Zone(s) géographique(s) :

Afrique de l'Ouest, régions montagneuses (Alpes)


Mon parcours :

J'ai débuté ma carrière scientifique à l’IRD en 1985, en tant que Chargé de recherche. Docteur en hydrométéorologie, je me suis rapidement consacré à l’étude de la variabilité climatique et à son impact sur le cycle hydrologique et les ressources en eau dans la zone intertropicale, et particulièrement en Afrique de l’Ouest. Après avoir crée une cellule de modélisation au sein du laboratoire d’hydrologie de l’IRD à Montpellier, j'ai mis en place le programme international HAPEX-Sahel. Mené principalement au Niger, ce programme a permis d’améliorer les modèles de prévision du climat. Parallèlement, mon travail d’observation et de modélisation a débouché sur la mise en place d’un Observatoire de Recherche en Environnement (ORE) puis du programme international AMMA, mis en place à partir de 2002. Mobilisant plusieurs centaines de scientifiques à travers le monde (hydrologues, océanographes, météorologues…), ce programme a permis d’améliorer considérablement la compréhension de la mousson ouest-africaine.

Directeur de recherche depuis 1996, je dirige depuis 2007 le Laboratoire d’étude des transferts en hydrologie et environnement (LTHE) à Grenoble. Je suis par ailleurs très impliqué dans la formation et la mobilisation des scientifiques africains, en vue de leur insertion dans la communauté scientifique internationale. Enfin, j'ai reçu, en 2005, le Prix Adrien Constantin de Magny de l’Académie des Sciences et la médaille d'argent du CNRS en 2010 pour mes travaux dans le cadre du programme AMMA.

Mon sujet d'étude :

L’impact de la variabilité climatique sur le cycle de l’eau et les ressources hydriques.


A propos de moi...

Pour quelle(s) raison(s) ai-je choisi ce métier ?

Je n'avais pas une vocation innée pour ce métier, mais très tôt j'ai aimé les mathématiques et la physique. Enfant des villes, la nature a toujours représenté une source d'émerveillement et de questionnement. J'étais en particulier fasciné par le le mouvement perpétuel de l'eau, le mystère de la pluie, la puissance des torrents, la beauté figée des glaciers.
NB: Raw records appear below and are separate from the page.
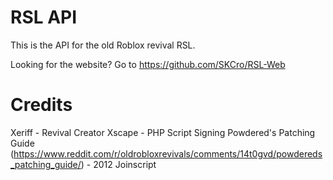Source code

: # RSL API
This is the API for the old Roblox revival RSL.

Looking for the website? Go to https://github.com/SKCro/RSL-Web
# Credits
Xeriff - Revival Creator
Xscape - PHP Script Signing
Powdered's Patching Guide (https://www.reddit.com/r/oldrobloxrevivals/comments/14t0gvd/powdereds_patching_guide/) - 2012 Joinscript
Il n'en a donc pas fallu beaucoup pour que je découvre à l'occasion d'un stage d'ingénieur qu'il existait un drôle de métier qu'on appelait la "Recherche", où on était payé pour satisfaire sa curiosité naturelle. Le mal était fait.

J’aime / Je n’aime pas :

J'aime me poser des questions, essayer d'y répondre, discuter avec des collègues d'hypothèses plus ou moins farfelues. Admirer une idée neuve formulée par un collègue et qui s'impose comme une évidence. Imaginer que la curiosité scientifique peut encore contribuer à bâtir un monde meilleur et plus juste. Continuer à découvrir des milieux inconnus (de moi) et revisiter les montagnes, où ma vocation pour la recherche a pris sa source.
Je n'aime pas l'intolérance, les idées toutes faites, la manipulation intellectuelle.

Qu’est-ce que je fais quand je ne cherche pas ?

Comme disait Edison, "99% de transpiration, 1% d'inspiration". Même au laboratoire on ne fait pas que de la recherche. On doit chercher des financements, organiser des campagnes de terrain, contribuer à l'administration du système de recherche. Je pratique très régulièrement des activités de plein air, qui me permettent de décompresser. Mais la lecture ou le partage avec ma famille et avec mes amis de ma passion pour les milieux naturels sont des plaisirs dont je ne me lasse pas.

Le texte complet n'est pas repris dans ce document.